I'll let Paul Driscoll address that one and I'll add to it if it's important. Paul?
I believe that in the future, things will start to normalize for comparative purposes. However, we are not currently doing cash settlements because it is more advantageous for the company to allow optionees to exercise in the market, which brings in cash rather than spending it. This approach provides a significant net benefit. As you can see, there is now enough liquidity in our stock. Therefore, we do not plan to return to cash settlements.
Tim, there's more to consider regarding the stock's appreciation over the past year. As a result, all options are now included in the fully diluted shares, whereas previously, some options were issued but not counted due to being below the exercise prices. We may occasionally buy those shares based on cash flow and cash settlements, so I wouldn’t rule that out. However, as Paul mentioned, it has been very advantageous for the company to bring in equity over the last year.

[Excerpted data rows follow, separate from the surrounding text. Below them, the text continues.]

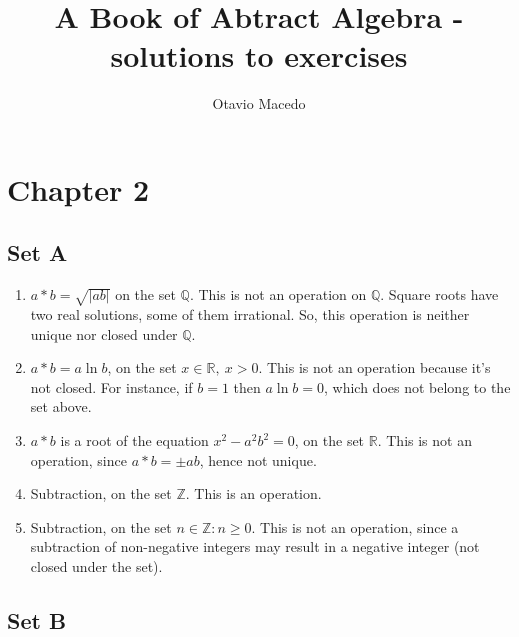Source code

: \documentclass{article}
\author{Otavio Macedo}
\title{A Book of Abtract Algebra - solutions to exercises}
\begin{document}
\maketitle

\section*{Chapter 2}
\subsection*{Set A}
\begin{enumerate}
\item $a * b = \sqrt{|ab|}$ on the set $\mathbb{Q}$. This is not an operation on $\mathbb{Q}$. Square roots have two real solutions, some of them irrational. So, this operation is neither unique nor closed under $\mathbb{Q}$.

\item $a * b = a \ln b$, on the set ${x \in \mathbb{R}},\ x > 0$. This is not an operation because it's not closed. For instance, if $b = 1$ then $a\ln b = 0$, which does not belong to the set above.

\item $a * b$ is a root of the equation $x^2 - a^2b^2 = 0$, on the set $\mathbb{R}$. This is not an operation, since $a * b = \pm ab$, hence not unique.

\item Subtraction, on the set $\mathbb{Z}$. This is an operation.

\item Subtraction, on the set ${n \in \mathbb{Z} : n \geq 0}$. This is not an operation, since a subtraction of non-negative integers may result in a negative integer (not closed under the set).

\end{enumerate}

\subsection*{Set B}
\end{document}
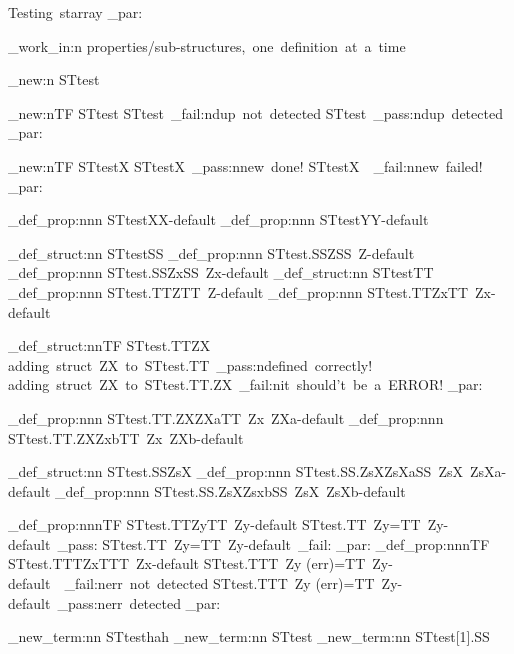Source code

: \documentclass{article}
\begin{document}



%


\par\noindent
{\sc Testing~starray}
\sttests_par:

\sttests_work_in:n {properties/sub-structures,~one~definition~at~a~time}

\starray_new:n {STtest}

\starray_new:nTF {STtest}
  {STtest~\sttests_fail:n{dup~not~detected}}
  {STtest~\sttests_pass:n{dup~detected}}
\sttests_par:

\starray_new:nTF {STtestX}
  {STtestX~\sttests_pass:n{new~done!}}
  {STtestX~~\sttests_fail:n{new~failed!}}
\sttests_par:

\starray_def_prop:nnn {STtest}{X}{X-default}
\starray_def_prop:nnn {STtest}{Y}{Y-default}

\starray_def_struct:nn {STtest}{SS}
\starray_def_prop:nnn {STtest.SS}{Z}{SS~Z-default}
\starray_def_prop:nnn {STtest.SS}{Zx}{SS~Zx-default}
\starray_def_struct:nn {STtest}{TT}
\starray_def_prop:nnn {STtest.TT}{Z}{TT~Z-default}
\starray_def_prop:nnn {STtest.TT}{Zx}{TT~Zx-default}

\starray_def_struct:nnTF {STtest.TT}{ZX}
  {adding~struct~ZX~to~STtest.TT~\sttests_pass:n{defined~correctly!}}
  {adding~struct~ZX~to~STtest.TT.ZX~\sttests_fail:n{it~should't~be~a~ERROR!}}
\sttests_par:
  
\starray_def_prop:nnn {STtest.TT.ZX}{ZXa}{TT~Zx~ZXa-default}
\starray_def_prop:nnn {STtest.TT.ZX}{Zxb}{TT~Zx~ZXb-default}

\starray_def_struct:nn {STtest.SS}{ZsX}
\starray_def_prop:nnn {STtest.SS.ZsX}{ZsXa}{SS~ZsX~ZsXa-default}
\starray_def_prop:nnn {STtest.SS.ZsX}{Zsxb}{SS~ZsX~ZsXb-default}

\starray_def_prop:nnnTF {STtest.TT}{Zy}{TT~Zy-default}
  {STtest.TT~Zy=TT~Zy-default~\sttests_pass:}
  {STtest.TT~Zy=TT~Zy-default~\sttests_fail:}
\sttests_par:
\starray_def_prop:nnnTF {STtest.TTT}{Zx}{TTT~Zx-default}
  {STtest.TTT~Zy (err)=TT~Zy-default~~\sttests_fail:n{err~not~detected}}
  {STtest.TTT~Zy (err)=TT~Zy-default~\sttests_pass:n{err~detected}}
\sttests_par:

\starray_new_term:nn {STtest}{hah}
\starray_new_term:nn {STtest}{}
\starray_new_term:nn {STtest[1].SS}{}
\end{document}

Well, there are not many companies that can grow through when their warehouse is closed, so congratulations on growing through that and look forward to...
Thank you, Tim. It was an important step for the company in many ways. We were using an outdated system that lacked proper documentation. The provider was smaller and could not keep up with the current environment. This change allows us to implement robotics in the warehouse and effectively manage the upgrades we've made over the past three to four years, as we've shifted to focus more on Amazon and other online sales. Although it was a challenging quarter, the productivity and customer service improvements that will result should be outstanding. Now that we have completed the implementation, our focus is on catching up with some of the back orders, which we are currently addressing.
Thank you. And gentlemen, at this time, there are no additional questions in queue.
If there are no further questions, then I would like to end the call. We look forward to sharing with you the continued development of the business in the coming quarters and look forward to speaking to you soon. Thank you very much.
This concludes today's call. Thank you for your participation. You may now disconnect.